Record extracts below:
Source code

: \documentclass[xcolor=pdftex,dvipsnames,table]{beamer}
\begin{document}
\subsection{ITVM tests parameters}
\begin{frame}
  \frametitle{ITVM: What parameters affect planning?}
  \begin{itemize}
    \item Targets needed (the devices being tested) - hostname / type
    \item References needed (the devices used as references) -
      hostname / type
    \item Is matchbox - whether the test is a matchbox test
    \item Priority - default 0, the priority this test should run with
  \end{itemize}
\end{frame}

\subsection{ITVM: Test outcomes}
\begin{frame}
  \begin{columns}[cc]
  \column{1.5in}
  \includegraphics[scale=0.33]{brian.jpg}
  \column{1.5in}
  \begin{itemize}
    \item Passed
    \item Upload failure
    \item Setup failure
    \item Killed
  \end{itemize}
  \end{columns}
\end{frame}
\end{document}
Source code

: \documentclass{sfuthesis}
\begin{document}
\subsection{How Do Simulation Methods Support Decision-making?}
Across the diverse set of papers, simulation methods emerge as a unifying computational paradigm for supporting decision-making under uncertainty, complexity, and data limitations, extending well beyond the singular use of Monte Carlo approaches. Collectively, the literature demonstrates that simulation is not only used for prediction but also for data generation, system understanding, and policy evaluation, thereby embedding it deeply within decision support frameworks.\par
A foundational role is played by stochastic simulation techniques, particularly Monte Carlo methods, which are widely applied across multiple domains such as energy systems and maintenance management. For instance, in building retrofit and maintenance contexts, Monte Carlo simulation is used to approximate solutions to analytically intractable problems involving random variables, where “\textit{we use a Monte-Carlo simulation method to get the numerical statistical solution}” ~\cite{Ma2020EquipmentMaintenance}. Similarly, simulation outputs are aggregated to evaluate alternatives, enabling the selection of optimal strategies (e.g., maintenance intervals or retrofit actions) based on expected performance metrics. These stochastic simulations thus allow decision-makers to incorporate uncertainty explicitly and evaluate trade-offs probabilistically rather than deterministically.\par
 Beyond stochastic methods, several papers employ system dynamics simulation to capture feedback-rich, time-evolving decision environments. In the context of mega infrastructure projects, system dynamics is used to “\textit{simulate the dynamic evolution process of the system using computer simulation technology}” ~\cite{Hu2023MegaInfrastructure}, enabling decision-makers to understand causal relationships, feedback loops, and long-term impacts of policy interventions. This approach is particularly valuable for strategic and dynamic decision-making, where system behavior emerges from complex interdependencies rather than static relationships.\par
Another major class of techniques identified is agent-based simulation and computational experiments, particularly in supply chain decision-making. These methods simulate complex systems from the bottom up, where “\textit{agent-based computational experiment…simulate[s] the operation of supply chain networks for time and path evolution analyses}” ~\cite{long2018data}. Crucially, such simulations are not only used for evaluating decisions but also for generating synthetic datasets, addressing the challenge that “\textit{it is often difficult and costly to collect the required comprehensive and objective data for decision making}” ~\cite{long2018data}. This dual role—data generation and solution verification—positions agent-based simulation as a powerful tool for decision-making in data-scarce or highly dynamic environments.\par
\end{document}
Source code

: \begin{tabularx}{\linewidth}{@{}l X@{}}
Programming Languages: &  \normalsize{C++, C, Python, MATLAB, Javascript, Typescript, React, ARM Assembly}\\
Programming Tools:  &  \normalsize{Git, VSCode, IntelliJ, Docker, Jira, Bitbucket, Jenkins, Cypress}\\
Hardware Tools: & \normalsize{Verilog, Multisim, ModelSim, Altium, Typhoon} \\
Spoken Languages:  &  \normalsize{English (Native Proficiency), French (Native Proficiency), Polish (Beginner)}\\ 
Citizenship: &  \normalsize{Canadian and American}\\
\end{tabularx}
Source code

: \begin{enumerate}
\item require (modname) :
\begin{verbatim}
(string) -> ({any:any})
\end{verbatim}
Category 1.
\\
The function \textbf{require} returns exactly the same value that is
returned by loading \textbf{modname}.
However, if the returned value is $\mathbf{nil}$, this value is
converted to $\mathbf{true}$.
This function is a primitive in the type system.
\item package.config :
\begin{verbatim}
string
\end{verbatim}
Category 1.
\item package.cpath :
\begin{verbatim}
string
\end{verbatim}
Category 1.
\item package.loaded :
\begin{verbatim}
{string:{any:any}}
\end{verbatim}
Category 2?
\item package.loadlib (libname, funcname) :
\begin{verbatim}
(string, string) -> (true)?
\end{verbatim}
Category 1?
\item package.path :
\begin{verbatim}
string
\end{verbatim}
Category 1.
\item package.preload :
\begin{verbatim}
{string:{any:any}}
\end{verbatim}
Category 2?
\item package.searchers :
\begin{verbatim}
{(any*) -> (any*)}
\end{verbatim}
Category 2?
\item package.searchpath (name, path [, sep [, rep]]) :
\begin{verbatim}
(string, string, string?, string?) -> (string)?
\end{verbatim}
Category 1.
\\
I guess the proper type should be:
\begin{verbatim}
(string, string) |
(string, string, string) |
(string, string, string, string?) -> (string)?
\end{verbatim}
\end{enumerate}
End of Record extracts.
» **About this exercise**
Please repeat word for word the lines above that run from the beginning through the line containing "Across the diverse", keeping both the first and that last line.

» **Solution**
Source code

: \documentclass[xcolor=pdftex,dvipsnames,table]{beamer}
\begin{document}
\subsection{ITVM tests parameters}
\begin{frame}
  \frametitle{ITVM: What parameters affect planning?}
  \begin{itemize}
    \item Targets needed (the devices being tested) - hostname / type
    \item References needed (the devices used as references) -
      hostname / type
    \item Is matchbox - whether the test is a matchbox test
    \item Priority - default 0, the priority this test should run with
  \end{itemize}
\end{frame}

\subsection{ITVM: Test outcomes}
\begin{frame}
  \begin{columns}[cc]
  \column{1.5in}
  \includegraphics[scale=0.33]{brian.jpg}
  \column{1.5in}
  \begin{itemize}
    \item Passed
    \item Upload failure
    \item Setup failure
    \item Killed
  \end{itemize}
  \end{columns}
\end{frame}
\end{document}
Source code

: \documentclass{sfuthesis}
\begin{document}
\subsection{How Do Simulation Methods Support Decision-making?}
Across the diverse set of papers, simulation methods emerge as a unifying computational paradigm for supporting decision-making under uncertainty, complexity, and data limitations, extending well beyond the singular use of Monte Carlo approaches. Collectively, the literature demonstrates that simulation is not only used for prediction but also for data generation, system understanding, and policy evaluation, thereby embedding it deeply within decision support frameworks.\par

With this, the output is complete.